Start of RECORDS PROVIDED

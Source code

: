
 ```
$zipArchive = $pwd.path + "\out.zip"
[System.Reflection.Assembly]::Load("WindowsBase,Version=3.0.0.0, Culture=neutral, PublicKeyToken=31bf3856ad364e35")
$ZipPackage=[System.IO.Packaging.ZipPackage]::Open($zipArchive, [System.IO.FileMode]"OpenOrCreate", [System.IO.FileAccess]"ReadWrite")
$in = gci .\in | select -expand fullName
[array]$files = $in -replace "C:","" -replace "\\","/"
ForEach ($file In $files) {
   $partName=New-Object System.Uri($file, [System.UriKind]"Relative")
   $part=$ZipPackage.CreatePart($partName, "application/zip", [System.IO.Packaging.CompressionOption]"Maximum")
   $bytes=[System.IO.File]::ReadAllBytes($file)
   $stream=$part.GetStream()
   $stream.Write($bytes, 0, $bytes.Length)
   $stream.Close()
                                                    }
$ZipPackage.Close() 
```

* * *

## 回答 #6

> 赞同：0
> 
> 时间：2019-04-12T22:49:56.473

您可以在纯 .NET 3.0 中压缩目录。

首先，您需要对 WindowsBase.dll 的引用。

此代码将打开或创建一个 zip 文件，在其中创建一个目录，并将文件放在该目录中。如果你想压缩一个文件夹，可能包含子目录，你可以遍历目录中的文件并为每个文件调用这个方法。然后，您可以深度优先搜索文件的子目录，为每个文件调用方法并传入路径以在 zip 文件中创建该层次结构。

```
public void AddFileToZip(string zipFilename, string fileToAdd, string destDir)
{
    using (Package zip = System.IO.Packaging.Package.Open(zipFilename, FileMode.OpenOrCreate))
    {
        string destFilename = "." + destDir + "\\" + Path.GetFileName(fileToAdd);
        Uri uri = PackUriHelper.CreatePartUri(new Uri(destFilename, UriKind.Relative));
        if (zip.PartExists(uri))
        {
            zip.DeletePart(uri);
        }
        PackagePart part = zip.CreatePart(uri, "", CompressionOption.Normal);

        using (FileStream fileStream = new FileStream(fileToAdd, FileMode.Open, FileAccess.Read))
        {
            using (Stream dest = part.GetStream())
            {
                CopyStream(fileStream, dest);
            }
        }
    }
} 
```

End of RECORDS PROVIDED

## WHAT IS BEING ASKED
Lines holding "Open" in the material above are to be reported.

## EXERCISE SOLUTION
$ZipPackage=[System.IO.Packaging.ZipPackage]::Open($zipArchive, [System.IO.FileMode]"OpenOrCreate", [System.IO.FileAccess]"ReadWrite")
    using (Package zip = System.IO.Packaging.Package.Open(zipFilename, FileMode.OpenOrCreate))
        using (FileStream fileStream = new FileStream(fileToAdd, FileMode.Open, FileAccess.Read))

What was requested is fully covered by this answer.